RECORDS FOR THE EXERCISE →
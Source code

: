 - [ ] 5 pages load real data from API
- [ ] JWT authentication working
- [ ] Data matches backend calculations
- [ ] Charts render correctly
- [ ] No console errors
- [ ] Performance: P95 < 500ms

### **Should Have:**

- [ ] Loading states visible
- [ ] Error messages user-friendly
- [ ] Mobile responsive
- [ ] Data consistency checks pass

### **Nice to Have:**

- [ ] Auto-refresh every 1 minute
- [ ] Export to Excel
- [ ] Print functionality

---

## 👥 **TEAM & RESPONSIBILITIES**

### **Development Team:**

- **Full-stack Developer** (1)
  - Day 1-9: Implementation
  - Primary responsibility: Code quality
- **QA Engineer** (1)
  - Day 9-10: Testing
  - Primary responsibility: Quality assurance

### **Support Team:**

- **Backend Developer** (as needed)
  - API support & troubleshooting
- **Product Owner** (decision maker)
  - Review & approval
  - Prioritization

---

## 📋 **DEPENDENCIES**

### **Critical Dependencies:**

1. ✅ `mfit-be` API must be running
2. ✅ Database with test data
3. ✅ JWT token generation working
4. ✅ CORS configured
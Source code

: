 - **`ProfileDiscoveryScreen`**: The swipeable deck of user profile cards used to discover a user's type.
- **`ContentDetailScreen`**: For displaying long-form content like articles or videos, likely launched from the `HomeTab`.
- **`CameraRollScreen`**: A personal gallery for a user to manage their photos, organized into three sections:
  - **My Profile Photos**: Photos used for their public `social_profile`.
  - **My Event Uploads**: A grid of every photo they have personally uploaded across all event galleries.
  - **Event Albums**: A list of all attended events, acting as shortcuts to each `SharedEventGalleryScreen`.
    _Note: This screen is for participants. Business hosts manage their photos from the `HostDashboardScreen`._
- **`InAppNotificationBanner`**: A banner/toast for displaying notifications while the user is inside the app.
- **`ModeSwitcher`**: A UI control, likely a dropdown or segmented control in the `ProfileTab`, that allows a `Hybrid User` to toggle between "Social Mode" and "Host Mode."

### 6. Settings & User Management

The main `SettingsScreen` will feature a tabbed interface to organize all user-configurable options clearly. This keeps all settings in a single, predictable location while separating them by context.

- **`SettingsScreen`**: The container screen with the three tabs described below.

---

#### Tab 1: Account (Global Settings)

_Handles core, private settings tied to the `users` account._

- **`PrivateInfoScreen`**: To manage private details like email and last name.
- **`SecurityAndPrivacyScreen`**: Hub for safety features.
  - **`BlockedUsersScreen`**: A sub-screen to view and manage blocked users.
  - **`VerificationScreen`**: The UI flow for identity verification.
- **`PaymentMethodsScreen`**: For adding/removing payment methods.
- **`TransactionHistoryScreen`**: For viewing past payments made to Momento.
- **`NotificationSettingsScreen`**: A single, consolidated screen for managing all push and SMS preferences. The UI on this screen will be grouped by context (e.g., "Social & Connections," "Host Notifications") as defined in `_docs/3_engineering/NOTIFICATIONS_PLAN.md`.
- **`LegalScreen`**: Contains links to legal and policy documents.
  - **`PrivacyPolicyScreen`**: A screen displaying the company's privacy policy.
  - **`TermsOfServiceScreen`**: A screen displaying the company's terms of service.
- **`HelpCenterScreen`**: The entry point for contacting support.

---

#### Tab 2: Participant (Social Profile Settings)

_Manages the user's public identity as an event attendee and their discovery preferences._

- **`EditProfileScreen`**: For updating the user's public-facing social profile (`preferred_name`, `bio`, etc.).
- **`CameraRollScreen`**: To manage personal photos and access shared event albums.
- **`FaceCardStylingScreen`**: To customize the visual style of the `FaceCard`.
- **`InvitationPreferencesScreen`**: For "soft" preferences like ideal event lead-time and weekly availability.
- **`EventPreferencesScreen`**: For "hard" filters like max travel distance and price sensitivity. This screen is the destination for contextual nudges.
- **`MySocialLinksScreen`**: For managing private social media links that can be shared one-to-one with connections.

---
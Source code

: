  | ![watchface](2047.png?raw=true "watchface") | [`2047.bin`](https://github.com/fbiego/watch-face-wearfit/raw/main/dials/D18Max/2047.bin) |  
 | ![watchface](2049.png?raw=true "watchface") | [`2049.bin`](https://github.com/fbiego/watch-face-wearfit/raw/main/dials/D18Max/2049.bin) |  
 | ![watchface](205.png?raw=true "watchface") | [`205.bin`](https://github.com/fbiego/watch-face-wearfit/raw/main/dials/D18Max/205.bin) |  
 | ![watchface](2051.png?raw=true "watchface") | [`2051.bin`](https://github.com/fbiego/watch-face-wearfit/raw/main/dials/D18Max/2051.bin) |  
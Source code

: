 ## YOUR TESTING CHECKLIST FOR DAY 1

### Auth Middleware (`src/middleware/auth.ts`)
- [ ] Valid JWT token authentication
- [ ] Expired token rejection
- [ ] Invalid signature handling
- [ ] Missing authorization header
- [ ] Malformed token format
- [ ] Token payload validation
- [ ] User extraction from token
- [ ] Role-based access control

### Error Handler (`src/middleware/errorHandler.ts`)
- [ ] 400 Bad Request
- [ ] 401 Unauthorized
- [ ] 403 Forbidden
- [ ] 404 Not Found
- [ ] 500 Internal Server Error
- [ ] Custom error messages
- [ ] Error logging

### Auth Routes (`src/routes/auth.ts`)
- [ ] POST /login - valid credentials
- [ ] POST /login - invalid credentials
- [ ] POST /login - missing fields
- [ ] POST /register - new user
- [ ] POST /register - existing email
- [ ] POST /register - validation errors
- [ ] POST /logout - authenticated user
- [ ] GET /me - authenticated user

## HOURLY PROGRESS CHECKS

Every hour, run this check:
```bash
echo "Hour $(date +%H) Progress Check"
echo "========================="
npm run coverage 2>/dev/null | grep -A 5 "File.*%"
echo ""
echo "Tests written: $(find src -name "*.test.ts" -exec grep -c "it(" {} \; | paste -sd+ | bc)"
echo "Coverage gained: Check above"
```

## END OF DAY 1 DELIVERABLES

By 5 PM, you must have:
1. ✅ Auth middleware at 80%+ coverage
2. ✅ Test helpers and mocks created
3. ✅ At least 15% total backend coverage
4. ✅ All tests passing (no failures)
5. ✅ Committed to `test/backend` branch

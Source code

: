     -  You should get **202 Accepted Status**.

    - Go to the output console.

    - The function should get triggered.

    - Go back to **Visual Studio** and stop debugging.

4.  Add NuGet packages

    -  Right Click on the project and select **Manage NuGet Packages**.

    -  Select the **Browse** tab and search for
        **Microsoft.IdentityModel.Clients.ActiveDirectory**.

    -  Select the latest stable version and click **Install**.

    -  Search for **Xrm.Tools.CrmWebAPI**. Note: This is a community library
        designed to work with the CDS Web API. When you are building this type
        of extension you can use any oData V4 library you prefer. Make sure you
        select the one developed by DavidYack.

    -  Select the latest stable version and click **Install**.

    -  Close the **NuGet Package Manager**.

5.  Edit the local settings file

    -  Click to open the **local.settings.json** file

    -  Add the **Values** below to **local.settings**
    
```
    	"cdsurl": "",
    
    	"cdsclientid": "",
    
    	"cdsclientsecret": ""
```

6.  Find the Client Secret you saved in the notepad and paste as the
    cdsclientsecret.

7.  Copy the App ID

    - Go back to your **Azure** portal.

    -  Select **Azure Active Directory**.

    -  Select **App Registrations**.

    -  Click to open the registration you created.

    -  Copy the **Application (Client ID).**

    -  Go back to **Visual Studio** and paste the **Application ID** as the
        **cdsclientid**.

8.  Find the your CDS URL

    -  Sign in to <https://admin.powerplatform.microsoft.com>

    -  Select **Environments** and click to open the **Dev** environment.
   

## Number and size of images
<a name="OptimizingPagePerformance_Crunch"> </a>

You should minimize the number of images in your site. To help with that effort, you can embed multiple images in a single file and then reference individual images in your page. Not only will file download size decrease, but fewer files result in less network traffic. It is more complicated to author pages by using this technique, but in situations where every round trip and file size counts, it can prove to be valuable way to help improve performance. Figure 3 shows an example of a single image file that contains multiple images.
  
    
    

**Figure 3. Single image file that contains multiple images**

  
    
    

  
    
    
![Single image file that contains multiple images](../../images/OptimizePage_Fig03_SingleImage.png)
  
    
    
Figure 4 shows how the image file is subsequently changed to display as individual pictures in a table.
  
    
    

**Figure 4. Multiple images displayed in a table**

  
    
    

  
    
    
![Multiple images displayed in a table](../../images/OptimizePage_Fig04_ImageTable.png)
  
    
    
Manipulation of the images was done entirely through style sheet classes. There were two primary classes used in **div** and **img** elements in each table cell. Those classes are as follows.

DIRECTIONS → Only a number is wanted here: how many lines of the records above contain "style".

EXERCISE ANSWER → 2